One of the beautiful things about Iceland is that it has a very distinct personality for each of its seasons. While the beautiful, summer weather is short-lived, you'll get a true feel for the brutal power the weather holds over this island when you visit during the winter. It's a wonderful thing to witness.
It may seem intimidating to visit a harsh, near-Arctic climate during the wintertime, but don't let that scare you off. Walking through a snowstorm in Iceland, given you're properly dressed for the occasion, is like dropping yourself in the center of a snow globe. Plus, the hot springs feel even better when you have to hop through some snow piles to get in them.
Urgent Seasonal Information
One thing that may surprise first-time visitors is the length of day. In February, the sun generally rises around 10 a.m. and sets at approximately 5:15 p.m. Seven hours of sunlight may seem like plenty, but it will take a toll—especially if you plan on driving around the country on a road trip.

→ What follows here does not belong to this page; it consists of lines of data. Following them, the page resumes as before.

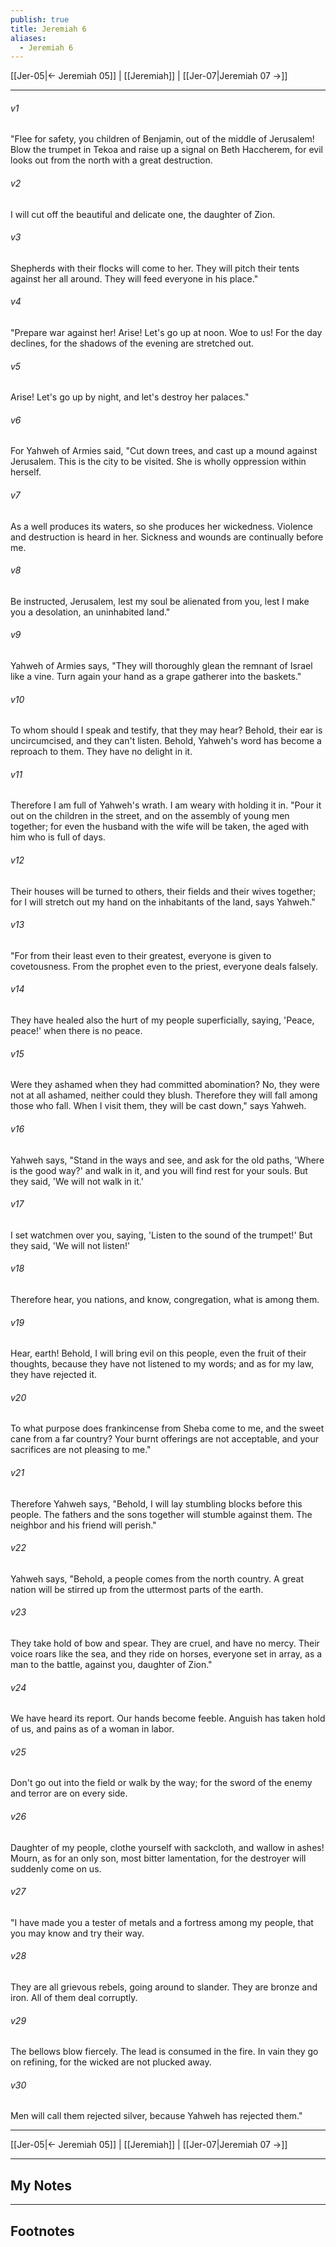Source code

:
```yaml
---
publish: true
title: Jeremiah 6
aliases:
  - Jeremiah 6
---
```


[[Jer-05|← Jeremiah 05]] | [[Jeremiah]] | [[Jer-07|Jeremiah 07 →]]
***



###### v1 
"Flee for safety, you children of Benjamin, out of the middle of Jerusalem! Blow the trumpet in Tekoa and raise up a signal on Beth Haccherem, for evil looks out from the north with a great destruction. 

###### v2 
I will cut off the beautiful and delicate one, the daughter of Zion. 

###### v3 
Shepherds with their flocks will come to her. They will pitch their tents against her all around. They will feed everyone in his place." 

###### v4 
"Prepare war against her! Arise! Let's go up at noon. Woe to us! For the day declines, for the shadows of the evening are stretched out. 

###### v5 
Arise! Let's go up by night, and let's destroy her palaces." 

###### v6 
For Yahweh of Armies said, "Cut down trees, and cast up a mound against Jerusalem. This is the city to be visited. She is wholly oppression within herself. 

###### v7 
As a well produces its waters, so she produces her wickedness. Violence and destruction is heard in her. Sickness and wounds are continually before me. 

###### v8 
Be instructed, Jerusalem, lest my soul be alienated from you, lest I make you a desolation, an uninhabited land." 

###### v9 
Yahweh of Armies says, "They will thoroughly glean the remnant of Israel like a vine. Turn again your hand as a grape gatherer into the baskets." 

###### v10 
To whom should I speak and testify, that they may hear? Behold, their ear is uncircumcised, and they can't listen. Behold, Yahweh's word has become a reproach to them. They have no delight in it. 

###### v11 
Therefore I am full of Yahweh's wrath. I am weary with holding it in. "Pour it out on the children in the street, and on the assembly of young men together; for even the husband with the wife will be taken, the aged with him who is full of days. 

###### v12 
Their houses will be turned to others, their fields and their wives together; for I will stretch out my hand on the inhabitants of the land, says Yahweh." 

###### v13 
"For from their least even to their greatest, everyone is given to covetousness. From the prophet even to the priest, everyone deals falsely. 

###### v14 
They have healed also the hurt of my people superficially, saying, 'Peace, peace!' when there is no peace. 

###### v15 
Were they ashamed when they had committed abomination? No, they were not at all ashamed, neither could they blush. Therefore they will fall among those who fall. When I visit them, they will be cast down," says Yahweh. 

###### v16 
Yahweh says, "Stand in the ways and see, and ask for the old paths, 'Where is the good way?' and walk in it, and you will find rest for your souls. But they said, 'We will not walk in it.' 

###### v17 
I set watchmen over you, saying, 'Listen to the sound of the trumpet!' But they said, 'We will not listen!' 

###### v18 
Therefore hear, you nations, and know, congregation, what is among them. 

###### v19 
Hear, earth! Behold, I will bring evil on this people, even the fruit of their thoughts, because they have not listened to my words; and as for my law, they have rejected it. 

###### v20 
To what purpose does frankincense from Sheba come to me, and the sweet cane from a far country? Your burnt offerings are not acceptable, and your sacrifices are not pleasing to me." 

###### v21 
Therefore Yahweh says, "Behold, I will lay stumbling blocks before this people. The fathers and the sons together will stumble against them. The neighbor and his friend will perish." 

###### v22 
Yahweh says, "Behold, a people comes from the north country. A great nation will be stirred up from the uttermost parts of the earth. 

###### v23 
They take hold of bow and spear. They are cruel, and have no mercy. Their voice roars like the sea, and they ride on horses, everyone set in array, as a man to the battle, against you, daughter of Zion." 

###### v24 
We have heard its report. Our hands become feeble. Anguish has taken hold of us, and pains as of a woman in labor. 

###### v25 
Don't go out into the field or walk by the way; for the sword of the enemy and terror are on every side. 

###### v26 
Daughter of my people, clothe yourself with sackcloth, and wallow in ashes! Mourn, as for an only son, most bitter lamentation, for the destroyer will suddenly come on us. 

###### v27 
"I have made you a tester of metals and a fortress among my people, that you may know and try their way. 

###### v28 
They are all grievous rebels, going around to slander. They are bronze and iron. All of them deal corruptly. 

###### v29 
The bellows blow fiercely. The lead is consumed in the fire. In vain they go on refining, for the wicked are not plucked away. 

###### v30 
Men will call them rejected silver, because Yahweh has rejected them."

***
[[Jer-05|← Jeremiah 05]] | [[Jeremiah]] | [[Jer-07|Jeremiah 07 →]]

---
## My Notes

---
## Footnotes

Be flexible if you are embarking on said road trip. The nasty weather can cause road closures—sometimes lasting days—that can put a cramp in your itinerary. Either plan extra time for getting around or stick to one area of the country.
Iceland Weather in February
February is known as one of biggest wildcard months the country sees, when it comes to weather patterns. It's still cold enough (average temperatures hover around 35 degrees F) for strong blizzards to pass through, especially when the near-freezing temps turn the rain into icy hail. And when it isn't snowing, chances are it's incredibly windy, and February does bring with it the most rainfall of the other months throughout the year.

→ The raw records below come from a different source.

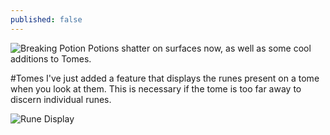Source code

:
 ```yaml
---
published: false
---
```


![Breaking Potion]()
Potions shatter on surfaces now, as well as some cool additions to Tomes.

<!--excerpt-->

#Tomes
I've just added a feature that displays the runes present on a tome when you look at them. This is necessary if the tome is too far away to discern individual runes.

![Rune Display]()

Consider this, though: it's actually colder in cities like New York City during this time of the year than it is in Iceland.
What to Pack
The key to visiting Iceland in February and not having a horrible time is to pack layers. The weather is incredibly unpredictable during this time and there's a good chance you'll experience all seasons in the span of an afternoon. It's not rare to witness hail, snow, white-out conditions, sun, extreme wind, and rain within hours. Your outerwear must be waterproof, including—most importantly—your boots. Hiking can be tough during this time of year, but if you're set on doing it, invest in some quality hiking outfits and consider insulated snow or rain pants.
You can never have enough pairs of socks, either. Pack more than you think you'll need because there's a good chance your feet will get wet, no matter how water-sealed your boots may be.
February Events in Iceland
Despite the intimidating weather, there's a lot happening in Iceland during the month of February. If you're looking for cultural events, it's best to stick to Reykjavik, where most of the festivals are happening at this time of the year.
- Winter Lights Festival: From Feb. 6 to 9, locals get together to celebrate the lengthening of the days. During this time, museums are open later and will host a plethora of dance, music, literature, and film events. Many of the city swimming pools are free during the festival and open late, and there are light installations set up all around Reykjavik.
- Rainbow Reykjavik: The country's wintertime pride event is held from Feb. 13 to 16, featuring queer BINGO nights, Northern Lights hunting, group dinners, and parties.
- Northern Lights Bachata Festival: Feb. 21 to 23 will mark Reykjavik's first-ever Northern Lights Bachata Festival. The event pays homage to the Bachata style of dancing with workshops, shows, and parties.
- Food and Fun Festival: From Feb. 27 through March 3, the Food and Fun Festival in Reykjavik brings together some of the best chefs from within Iceland and outside of its borders to celebrate creative menus with Icelandic ingredients.
February Travel Tips
- Expect road closures due to inclement weather and don't even try to access the Central Highlands
- When renting a car, make sure you have four-wheel drive.
- Expect very little sunlight during the day. And many roads at night are not lit, so avoid driving after sunset if possible.
- Have a back-up plan if you want to camp; the weather can derail your intentions.